Él contestó: «Yo soy la voz que grita en el desierto: “Allanad el camino del Señor”, como dijo el profeta Isaías.»
Entre los enviados había fariseos y le preguntaron: «Entonces, ¿por qué bautizas si tú no eres el Mesías, ni Elías, ni el Profeta?»
Juan les respondió: «Yo bautizo con agua; en medio de vosotros hay uno que no conocéis, el que viene detrás de mí, y al que no soy digno de desatar la correa de la sandalia.»

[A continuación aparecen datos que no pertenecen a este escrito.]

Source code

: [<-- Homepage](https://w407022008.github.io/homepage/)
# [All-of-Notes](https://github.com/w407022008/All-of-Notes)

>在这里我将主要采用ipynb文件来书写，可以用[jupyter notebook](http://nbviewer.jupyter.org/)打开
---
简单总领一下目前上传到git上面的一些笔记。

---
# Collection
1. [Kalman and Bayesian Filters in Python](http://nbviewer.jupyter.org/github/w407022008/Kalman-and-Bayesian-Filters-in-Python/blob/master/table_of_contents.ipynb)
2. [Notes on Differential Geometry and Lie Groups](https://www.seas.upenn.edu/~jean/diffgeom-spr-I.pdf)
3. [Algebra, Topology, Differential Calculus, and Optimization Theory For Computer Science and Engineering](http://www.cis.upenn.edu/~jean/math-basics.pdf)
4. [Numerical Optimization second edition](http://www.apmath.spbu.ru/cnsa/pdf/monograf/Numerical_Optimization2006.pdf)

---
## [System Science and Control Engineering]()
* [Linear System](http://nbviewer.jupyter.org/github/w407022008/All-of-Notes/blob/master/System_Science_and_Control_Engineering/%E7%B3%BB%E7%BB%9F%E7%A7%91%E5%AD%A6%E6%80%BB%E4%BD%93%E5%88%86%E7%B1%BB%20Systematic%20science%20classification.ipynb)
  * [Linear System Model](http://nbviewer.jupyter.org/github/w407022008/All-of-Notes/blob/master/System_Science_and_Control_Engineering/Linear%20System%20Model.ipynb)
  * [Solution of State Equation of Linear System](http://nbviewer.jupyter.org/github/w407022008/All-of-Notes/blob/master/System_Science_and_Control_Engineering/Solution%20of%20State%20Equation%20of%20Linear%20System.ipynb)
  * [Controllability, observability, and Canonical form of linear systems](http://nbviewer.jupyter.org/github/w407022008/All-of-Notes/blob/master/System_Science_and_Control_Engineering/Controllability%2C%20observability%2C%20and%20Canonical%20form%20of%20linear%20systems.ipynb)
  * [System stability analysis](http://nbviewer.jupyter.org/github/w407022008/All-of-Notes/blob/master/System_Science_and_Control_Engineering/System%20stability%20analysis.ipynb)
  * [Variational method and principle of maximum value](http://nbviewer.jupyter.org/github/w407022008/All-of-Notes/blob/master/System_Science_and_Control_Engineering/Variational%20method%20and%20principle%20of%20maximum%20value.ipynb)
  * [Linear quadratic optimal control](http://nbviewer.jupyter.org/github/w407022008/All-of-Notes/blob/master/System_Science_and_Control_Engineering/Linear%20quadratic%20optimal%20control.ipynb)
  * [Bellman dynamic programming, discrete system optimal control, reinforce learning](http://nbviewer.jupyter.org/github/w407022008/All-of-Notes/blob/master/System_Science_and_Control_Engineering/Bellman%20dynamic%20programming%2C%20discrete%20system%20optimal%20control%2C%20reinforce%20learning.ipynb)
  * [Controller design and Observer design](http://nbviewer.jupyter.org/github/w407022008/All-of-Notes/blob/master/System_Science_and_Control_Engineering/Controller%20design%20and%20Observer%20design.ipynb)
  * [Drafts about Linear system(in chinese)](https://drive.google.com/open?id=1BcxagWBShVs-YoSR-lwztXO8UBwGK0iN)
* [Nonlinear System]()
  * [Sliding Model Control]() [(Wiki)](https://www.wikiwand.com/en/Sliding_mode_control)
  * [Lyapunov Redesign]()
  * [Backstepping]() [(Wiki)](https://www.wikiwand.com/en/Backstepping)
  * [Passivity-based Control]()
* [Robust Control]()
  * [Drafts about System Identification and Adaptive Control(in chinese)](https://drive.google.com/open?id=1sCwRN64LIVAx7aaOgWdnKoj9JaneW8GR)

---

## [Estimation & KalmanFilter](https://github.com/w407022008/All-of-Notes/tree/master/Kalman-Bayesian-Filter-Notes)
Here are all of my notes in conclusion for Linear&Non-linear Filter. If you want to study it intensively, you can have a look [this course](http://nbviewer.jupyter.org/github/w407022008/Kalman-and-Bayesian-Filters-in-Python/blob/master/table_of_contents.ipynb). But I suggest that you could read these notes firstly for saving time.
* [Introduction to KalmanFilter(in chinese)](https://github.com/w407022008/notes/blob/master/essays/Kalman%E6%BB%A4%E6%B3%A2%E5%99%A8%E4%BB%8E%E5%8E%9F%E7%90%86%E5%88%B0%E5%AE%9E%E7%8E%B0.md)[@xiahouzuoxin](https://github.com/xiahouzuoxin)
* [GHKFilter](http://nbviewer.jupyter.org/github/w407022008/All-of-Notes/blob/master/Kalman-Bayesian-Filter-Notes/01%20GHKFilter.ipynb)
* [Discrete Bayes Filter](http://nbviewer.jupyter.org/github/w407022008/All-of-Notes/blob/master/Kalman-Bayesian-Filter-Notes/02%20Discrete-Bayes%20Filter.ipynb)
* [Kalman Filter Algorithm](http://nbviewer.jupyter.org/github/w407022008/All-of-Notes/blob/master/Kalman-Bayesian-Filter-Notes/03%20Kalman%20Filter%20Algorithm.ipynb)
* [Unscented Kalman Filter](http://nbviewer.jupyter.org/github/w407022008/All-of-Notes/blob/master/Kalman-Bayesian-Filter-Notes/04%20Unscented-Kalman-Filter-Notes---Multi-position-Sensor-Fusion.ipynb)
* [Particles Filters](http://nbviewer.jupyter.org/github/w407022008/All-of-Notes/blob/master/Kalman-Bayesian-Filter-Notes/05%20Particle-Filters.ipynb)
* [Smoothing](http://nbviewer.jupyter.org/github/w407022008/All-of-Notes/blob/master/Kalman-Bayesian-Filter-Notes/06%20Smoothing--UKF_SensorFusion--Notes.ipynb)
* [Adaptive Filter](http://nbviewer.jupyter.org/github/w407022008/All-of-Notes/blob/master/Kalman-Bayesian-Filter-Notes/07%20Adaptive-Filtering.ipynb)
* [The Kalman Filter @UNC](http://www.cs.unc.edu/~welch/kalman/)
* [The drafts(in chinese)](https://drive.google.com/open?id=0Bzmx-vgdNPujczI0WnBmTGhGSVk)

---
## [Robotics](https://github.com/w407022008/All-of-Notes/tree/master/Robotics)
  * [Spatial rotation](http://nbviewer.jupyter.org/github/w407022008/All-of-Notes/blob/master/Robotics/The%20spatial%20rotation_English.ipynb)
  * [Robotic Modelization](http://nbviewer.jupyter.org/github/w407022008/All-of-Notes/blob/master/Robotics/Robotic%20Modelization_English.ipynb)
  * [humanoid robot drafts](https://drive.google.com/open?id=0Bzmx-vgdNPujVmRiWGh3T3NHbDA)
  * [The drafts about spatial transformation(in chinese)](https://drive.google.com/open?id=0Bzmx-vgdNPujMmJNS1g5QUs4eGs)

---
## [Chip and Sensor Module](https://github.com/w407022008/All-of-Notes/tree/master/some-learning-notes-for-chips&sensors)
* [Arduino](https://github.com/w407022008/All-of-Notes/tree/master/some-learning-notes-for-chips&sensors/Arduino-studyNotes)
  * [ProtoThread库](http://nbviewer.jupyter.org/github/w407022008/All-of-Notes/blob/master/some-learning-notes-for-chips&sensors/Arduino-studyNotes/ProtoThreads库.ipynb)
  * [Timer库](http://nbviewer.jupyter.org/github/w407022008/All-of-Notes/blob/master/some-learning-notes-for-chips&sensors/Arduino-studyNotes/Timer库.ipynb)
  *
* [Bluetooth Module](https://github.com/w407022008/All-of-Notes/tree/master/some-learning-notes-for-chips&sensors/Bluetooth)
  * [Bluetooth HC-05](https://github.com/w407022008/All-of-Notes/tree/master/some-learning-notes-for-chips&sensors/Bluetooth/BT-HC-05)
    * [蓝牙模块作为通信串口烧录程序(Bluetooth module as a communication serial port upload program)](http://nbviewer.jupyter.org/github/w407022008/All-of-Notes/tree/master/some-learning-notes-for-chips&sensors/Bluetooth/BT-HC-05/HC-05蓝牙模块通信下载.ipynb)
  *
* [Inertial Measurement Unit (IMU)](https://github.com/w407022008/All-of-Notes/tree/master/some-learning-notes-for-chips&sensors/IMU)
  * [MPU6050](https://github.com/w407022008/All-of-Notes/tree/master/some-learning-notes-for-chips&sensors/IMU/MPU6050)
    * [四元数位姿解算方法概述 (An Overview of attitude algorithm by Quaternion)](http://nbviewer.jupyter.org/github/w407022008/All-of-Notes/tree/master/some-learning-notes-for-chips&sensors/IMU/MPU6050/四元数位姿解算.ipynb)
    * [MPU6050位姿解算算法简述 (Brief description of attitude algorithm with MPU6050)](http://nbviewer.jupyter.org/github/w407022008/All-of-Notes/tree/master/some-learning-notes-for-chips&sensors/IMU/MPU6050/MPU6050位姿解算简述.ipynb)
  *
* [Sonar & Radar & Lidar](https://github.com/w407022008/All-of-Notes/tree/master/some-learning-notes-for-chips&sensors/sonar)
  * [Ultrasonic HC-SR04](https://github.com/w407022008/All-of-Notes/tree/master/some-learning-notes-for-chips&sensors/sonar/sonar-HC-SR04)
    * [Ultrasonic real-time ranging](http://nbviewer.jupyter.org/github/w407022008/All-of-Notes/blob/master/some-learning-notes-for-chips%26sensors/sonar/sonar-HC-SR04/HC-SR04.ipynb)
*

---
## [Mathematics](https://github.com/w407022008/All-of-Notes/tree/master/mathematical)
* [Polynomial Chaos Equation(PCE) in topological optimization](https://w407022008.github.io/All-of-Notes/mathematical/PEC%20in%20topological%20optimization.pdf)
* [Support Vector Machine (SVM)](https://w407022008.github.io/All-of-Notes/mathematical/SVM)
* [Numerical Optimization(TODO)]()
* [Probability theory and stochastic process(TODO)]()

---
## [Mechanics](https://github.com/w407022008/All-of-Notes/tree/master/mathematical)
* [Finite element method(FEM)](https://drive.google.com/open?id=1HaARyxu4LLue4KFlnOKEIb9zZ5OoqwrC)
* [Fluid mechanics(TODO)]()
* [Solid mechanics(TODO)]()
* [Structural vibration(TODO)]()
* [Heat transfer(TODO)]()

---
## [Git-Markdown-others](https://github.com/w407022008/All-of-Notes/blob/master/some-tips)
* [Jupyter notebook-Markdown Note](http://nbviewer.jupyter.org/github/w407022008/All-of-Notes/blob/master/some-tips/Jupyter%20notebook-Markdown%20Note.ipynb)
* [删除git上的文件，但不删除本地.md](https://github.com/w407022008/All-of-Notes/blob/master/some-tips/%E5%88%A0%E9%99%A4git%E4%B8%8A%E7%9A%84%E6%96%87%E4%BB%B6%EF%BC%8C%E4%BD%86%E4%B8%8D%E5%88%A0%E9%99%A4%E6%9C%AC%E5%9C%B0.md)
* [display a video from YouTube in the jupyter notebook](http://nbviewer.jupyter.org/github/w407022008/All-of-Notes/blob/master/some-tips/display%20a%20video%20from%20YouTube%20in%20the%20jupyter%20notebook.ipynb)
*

Esto pasaba en Betania, en la otra orilla del Jordán, donde estaba Juan bautizando.

Comentario

No soy digno de desatar la correa de la sandalia
El encargo de desatar la correa de la sandalia quedaba reservado para el último de los sirvientes, que tenía que echarse al suelo del huésped recién llegado para cumplir con la tarea. Con ese último entre los últimos se compara quien, en otro lugar de los Evangelios, se define como el mejor de entre los nacidos de mujer. Empieza el ciclo del Bautista dentro del tiempo de la Navidad con esta pesquisa de los sacerdotes y levitas sobre su figura. Juan, el Precursor, responde con humildad: no es el Mesías, no es Elías, no es profeta, es sólo una voz que clama en el desierto como había profetizado Isaías. Su bautismo es una preparación, una forma de entrar poco a poco en el misterio que aguarda en el bautismo en verdad y en espíritu que llegará con el Salvador. La actitud de Juan el Bautista debe servirnos de norte para nuestra propia actitud como evangelizadores.